Thankfully having a few tricks up your sleeve will help ease the discomfort of confronting someone. Here, Jodi R.R. Smith, president of Mannersmith etiquette consulting and author of The Etiquette Book: A Complete Guide to Modern Manners ($10; amazon.com), offers must-know advice and practical tips for making any confrontation (at least a little bit) more manageable.
1. Know when it’s time to speak up.
Some people don’t know how to pick their battles—it’s just fight, fight, fight all the time. But others let too many things slide by, which can make them extremely likable and easy to work with (or live with or date), but which can also lead to long-suppressed grievances that ultimately cause harm.
“There are a wide range of reasons why it is important to speak up, even if it is a difficult conversation,” Smith says. The two big ones: safety and development. “At the most basic of levels, there are times when we need to speak up to ensure safety,” she adds, while at a higher level, without addressing the issue, the person who needs to hear it will never learn and may continue their behavior. It’s a vicious cycle. If avoiding confrontation will either perpetuate a lack of safety or wind up doing both you and the other person a disservice, it’s time to talk face to face.
2. Consider your timing.
Are you at a big neighborhood potluck with lots of people around? Now’s probably not the time to call out your neighbor for parking on your rose bushes everyday. Did your roommate just get home from a gruesome day of travel? Maybe confront her about not paying you back for last month’s rent tomorrow. “Ask to schedule some time when the person will be most open to hearing from you,” Smith says. This will help you avoid blindsiding them too.
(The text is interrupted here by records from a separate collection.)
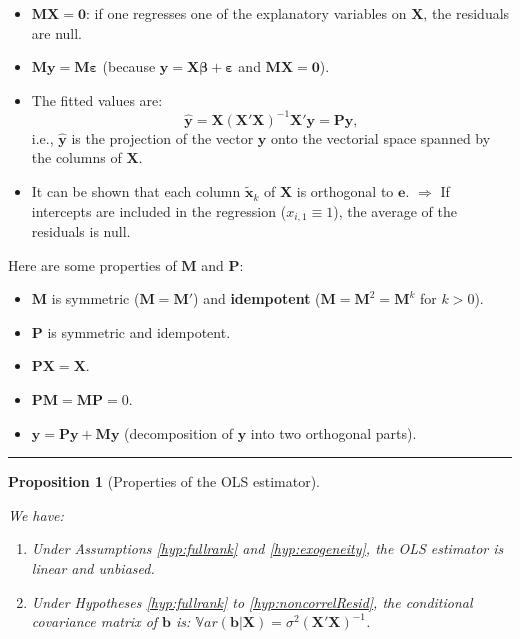 \documentclass[
]{book}
\providecommand{\tightlist}{%
  \setlength{\itemsep}{0pt}\setlength{\parskip}{0pt}}
\newtheorem{proposition}{Proposition}[chapter]
\theoremstyle{definition}
\theoremstyle{definition}
\theoremstyle{definition}
\theoremstyle{definition}
\theoremstyle{remark}
\begin{document}
\begin{itemize}
\tightlist
\item
  \(\mathbf{M} \mathbf{X} = \mathbf{0}\): if one regresses one of the explanatory variables on \(\mathbf{X}\), the residuals are null.
\item
  \(\mathbf{M}\mathbf{y}=\mathbf{M}\boldsymbol\varepsilon\) (because \(\mathbf{y} = \mathbf{X}\boldsymbol\beta + \boldsymbol\varepsilon\) and \(\mathbf{M} \mathbf{X} = \mathbf{0}\)).
\item
  The fitted values are:
  \begin{equation}
  \hat{\mathbf{y}}=\mathbf{X} (\mathbf{X}'\mathbf{X})^{-1} \mathbf{X}' \mathbf{y} = \mathbf{P} \mathbf{y},\label{eq:Proj}
  \end{equation}
  i.e., \(\hat{\mathbf{y}}\) is the projection of the vector \(\mathbf{y}\) onto the vectorial space spanned by the columns of \(\mathbf{X}\).
\item
  It can be shown that each column \(\tilde{\mathbf{x}}_k\) of \(\mathbf{X}\) is orthogonal to \(\mathbf{e}\). \(\Rightarrow\) If intercepts are included in the regression (\(x_{i,1} \equiv 1\)), the average of the residuals is null.
\end{itemize}

Here are some properties of \(\mathbf{M}\) and \(\mathbf{P}\):

\begin{itemize}
\tightlist
\item
  \(\mathbf{M}\) is symmetric (\(\mathbf{M} = \mathbf{M}'\)) and \textbf{idempotent} (\(\mathbf{M} = \mathbf{M}^2 = \mathbf{M}^k\) for \(k>0\)).
\item
  \(\mathbf{P}\) is symmetric and idempotent.
\item
  \(\mathbf{P}\mathbf{X} = \mathbf{X}\).
\item
  \(\mathbf{P} \mathbf{M} = \mathbf{M} \mathbf{P} = 0\).
\item
  \(\mathbf{y} = \mathbf{P}\mathbf{y} + \mathbf{M}\mathbf{y}\) (decomposition of \(\mathbf{y}\) into two orthogonal parts).
\end{itemize}

\begin{center}\rule{0.5\linewidth}{0.5pt}\end{center}

\begin{proposition}[Properties of the OLS estimator]
\protect\hypertarget{prp:propOLS}{}\label{prp:propOLS}

We have:

\begin{enumerate}
\def\labelenumi{\roman{enumi}.}
\item
  Under Assumptions \ref{hyp:fullrank} and \ref{hyp:exogeneity}, the OLS estimator is linear and unbiased.
\item
  Under Hypotheses \ref{hyp:fullrank} to \ref{hyp:noncorrelResid}, the conditional covariance matrix of \(\mathbf{b}\) is: \(\mathbb{V}ar(\mathbf{b}|\mathbf{X}) = \sigma^2 (\mathbf{X}'\mathbf{X})^{-1}\).
\end{enumerate}

\end{proposition}
\end{document}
3. Find a neutral location.
Not every confrontation will be large enough to warrant a scheduled meeting on neutral ground—but when they are, timing and location matter. “In their space, the person may feel attacked; in your space, they may feel like you have the upper hand. For example, “find an empty conference room or quiet coffee shop to speak,” Smith says.
4. Be specific.
No matter what you’re trying to address, try to get to the core of the issue as quickly as possible. Beating around the bush or using vague examples can makes things unclear and prolong an already awkward conversation. “Be sure the other person will be able to understand what you’re talking about. Use specific examples and ask questions to make sure they are understanding.” Smith says. Need to confront a direct report about their recent behavior? Saying, “You are rude to clients,” is too general—and an unnecessary attack on their character. Instead, Smith suggests starting with something like: “Remember how yesterday the client came to meet us, you were texting on your phone and did not stand up to shake their hands?....”
5. Don’t be too polite.
Counterintuitive, we know, but Smith insists this can turn into a kind of “false diplomacy that masks what you’re trying to say and leaves the other person confused as to what the problem really is about.” She also says to avoid the feedback sandwich: the “praise, criticize, praise” formula that many people use to soften a harsh critique. It’s safest to be “kind but direct.” Smith offers some good phrases to employ:
- “I know this may be difficult to hear….”
- “There’s something I need to speak with you about and I hope you’re able to listen so that we can work together….”
- “This is a difficult conversation, but I would rather you hear this information from me than from someone else….”
6. Give the other person a chance to process.
“If this is the first time someone’s hearing this information, allow them time to process and think,” Smith says. It’s also important and courteous to offer them the floor. Ask if they have anything they want to add or ideas for how best to deal with these kinds of things moving forward.
However, depending on the situation and other person, once you’ve opened the floor, you risk inviting defensive accusations from their end. In that case, resist the urge to be pulled into a fight. “There are some people who’ll become defensive and try to make the conversation about you. Note their objections (‘Thank you for letting me know, that’s another conversation I’m happy to have with you, but for today we need to address X’),” Smith says. Acknowledging what they’re saying lets them know you’re listening, empathizing, and willing to work together to restore balance.
7. Don’t keep pushing if things escalate.
If the conversation takes a real turn—they start yelling or getting too upset—don’t push it. “Table the conversation to be continued later,” Smith says, or even consider bringing in a third party, whether that’s your landlord to settle a rooming dispute, a supervisor or human resources representative at work, or another friend who can offer an objective take on the situation.